I got the ball rolling by comparing the plight of the refugees, and the reluctance of the United States government to give them asylum, to the attitudes of the majority of English policymakers during the Irish Potato Famine of the mid-19th century, and the blocking of Jews before World War II trying to flee Germany into the Netherlands (and from the Netherlands and elsewhere into the United States).  Some of you may not know that Anne Frank and her family applied for, and were denied, passage into the United States in 1940 -- a move that would have saved their lives.

Well, that was apparently pasting a bullseye on my chest.  How dare I compare the Syrian refugees to the Jews?  The situation is completely different.  Plus, you know, those people want to kill us.  They are uniformly hostile to the United States and everything we stand for, so we're right to deny them entry.

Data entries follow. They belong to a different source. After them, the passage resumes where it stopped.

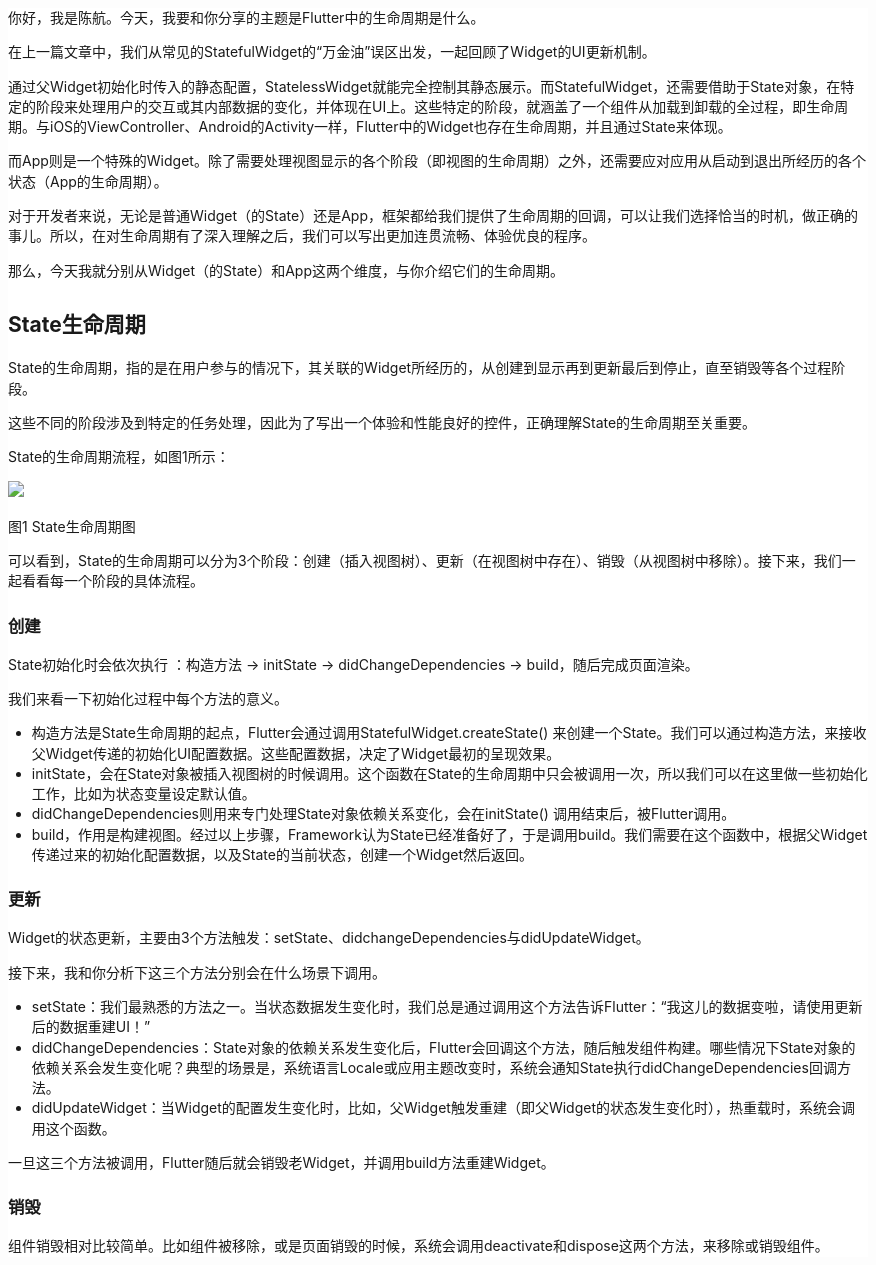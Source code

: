 你好，我是陈航。今天，我要和你分享的主题是Flutter中的生命周期是什么。

在上一篇文章中，我们从常见的StatefulWidget的“万金油”误区出发，一起回顾了Widget的UI更新机制。

通过父Widget初始化时传入的静态配置，StatelessWidget就能完全控制其静态展示。而StatefulWidget，还需要借助于State对象，在特定的阶段来处理用户的交互或其内部数据的变化，并体现在UI上。这些特定的阶段，就涵盖了一个组件从加载到卸载的全过程，即生命周期。与iOS的ViewController、Android的Activity一样，Flutter中的Widget也存在生命周期，并且通过State来体现。

而App则是一个特殊的Widget。除了需要处理视图显示的各个阶段（即视图的生命周期）之外，还需要应对应用从启动到退出所经历的各个状态（App的生命周期）。

对于开发者来说，无论是普通Widget（的State）还是App，框架都给我们提供了生命周期的回调，可以让我们选择恰当的时机，做正确的事儿。所以，在对生命周期有了深入理解之后，我们可以写出更加连贯流畅、体验优良的程序。

那么，今天我就分别从Widget（的State）和App这两个维度，与你介绍它们的生命周期。

## State生命周期

State的生命周期，指的是在用户参与的情况下，其关联的Widget所经历的，从创建到显示再到更新最后到停止，直至销毁等各个过程阶段。

这些不同的阶段涉及到特定的任务处理，因此为了写出一个体验和性能良好的控件，正确理解State的生命周期至关重要。

State的生命周期流程，如图1所示：

![](https://static001.geekbang.org/resource/image/bb/84/bba88ebb44b7fdd6735f3ddb41106784.png?wh=1282%2A954)

图1 State生命周期图

可以看到，State的生命周期可以分为3个阶段：创建（插入视图树）、更新（在视图树中存在）、销毁（从视图树中移除）。接下来，我们一起看看每一个阶段的具体流程。

### 创建

State初始化时会依次执行 ：构造方法 -&gt; initState -&gt; didChangeDependencies -&gt; build，随后完成页面渲染。

我们来看一下初始化过程中每个方法的意义。

- 构造方法是State生命周期的起点，Flutter会通过调用StatefulWidget.createState() 来创建一个State。我们可以通过构造方法，来接收父Widget传递的初始化UI配置数据。这些配置数据，决定了Widget最初的呈现效果。
- initState，会在State对象被插入视图树的时候调用。这个函数在State的生命周期中只会被调用一次，所以我们可以在这里做一些初始化工作，比如为状态变量设定默认值。
- didChangeDependencies则用来专门处理State对象依赖关系变化，会在initState() 调用结束后，被Flutter调用。
- build，作用是构建视图。经过以上步骤，Framework认为State已经准备好了，于是调用build。我们需要在这个函数中，根据父Widget传递过来的初始化配置数据，以及State的当前状态，创建一个Widget然后返回。

### 更新

Widget的状态更新，主要由3个方法触发：setState、didchangeDependencies与didUpdateWidget。

接下来，我和你分析下这三个方法分别会在什么场景下调用。

- setState：我们最熟悉的方法之一。当状态数据发生变化时，我们总是通过调用这个方法告诉Flutter：“我这儿的数据变啦，请使用更新后的数据重建UI！”
- didChangeDependencies：State对象的依赖关系发生变化后，Flutter会回调这个方法，随后触发组件构建。哪些情况下State对象的依赖关系会发生变化呢？典型的场景是，系统语言Locale或应用主题改变时，系统会通知State执行didChangeDependencies回调方法。
- didUpdateWidget：当Widget的配置发生变化时，比如，父Widget触发重建（即父Widget的状态发生变化时），热重载时，系统会调用这个函数。

一旦这三个方法被调用，Flutter随后就会销毁老Widget，并调用build方法重建Widget。

### 销毁

组件销毁相对比较简单。比如组件被移除，或是页面销毁的时候，系统会调用deactivate和dispose这两个方法，来移除或销毁组件。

So I thought it was time to set aside my reluctance to discuss political matters, and offer a little history lesson.  I have pulled some quotes, all from primary sources, that refer either to the Irish during the Potato Famine, the Jews prior to World War II, or the Syrian refugees now.  See if you can tell them apart.  (The only editing I did was to remove obvious giveaway references.)
  1. The judgment of God sent the calamity to teach [them] a lesson, and that calamity must not be too much mitigated. … The real evil with which we have to contend is not the physical evil... but the moral evil of the selfish, perverse and turbulent character of those people.
  2. [They are] more like squalid apes than human beings... Only efficient military despotism [can succeed in this situation], because [they] understand only force.
  3. It is probably unwise to say this loudly... but [this situation] is and has been since its beginning guided and controlled by [people] of the greasiest type, who have... absorbed every one of the worst phases of our civilization without having the least understanding of what we really mean by liberty.
  4. Two things made this country great: White men & Christianity.  Every problem that has arisen can be traced back to our departure from God’s Law and the disenfranchisement of White men.  And our current actions serve no purpose but to depart even further from those.
  5. [They] can go [back home] and stew in their own juice.  The rest had better stop being what they are, and start being human beings.
  6. It looks like to me if shooting these immigrating feral hogs works, maybe we have found a [solution] to our... problem.
  7. I see no solution to the... problem short of expelling all followers of the religion from the United States.
  8. [They] could be put down very plausibly as the most unpleasant race ever heard of.  As commonly encountered they lack any of the qualities that mark the civilized man: courage, dignity, incorruptibility, ease, confidence.
  9. A policy that will not kill more than one million [of them]... will scarcely be enough to do any good.
  10. [They] are a cancer that must be cut out of our society, whose goal is the destruction of civilization from within.
  11. [They] hate our order, our civilization, our enterprising industry, our pure religion.  This wild, reckless, indolent, uncertain and superstitious race have no sympathy with [our] character. Their ideal of human felicity is an alternation of clannish broils and coarse idolatry.  Their history describes an unbroken circle of bigotry and blood.
  12. When neighborhoods are occupied by [these people], they establish their own laws and don't respect our own. 
Ready for the answers?
  1. The Irish.  Charles Trevelyan, head of the English Administration for Famine Relief, 1845.
  2. The Irish.  James Anthony Froude, professor of history, Oxford University, 1860.
  3. The Jews.  General Montgomery Schuyler, 1919.
  4. Syrian refugees.  Representative Don Davis of North Carolina.
  5. The Jews.  George Bernard Shaw, 1932.
  6. Syrian refugees.  Representative Virgil Peck of Kansas.
  7. Syrian refugees.  Representative Charlie Fuqua of Arkansas.
  8. The Jews.  H. L. Mencken, 1930.
  9. The Irish.  Nassau Senior, chief economist to Queen Victoria.
  10. Syrian refugees.  Representative John Bennett of Oklahoma.
  11. The Irish.  Benjamin Disraeli, 1878.
  12. Syrian refugees.  Representative Carl Gatto of Alaska.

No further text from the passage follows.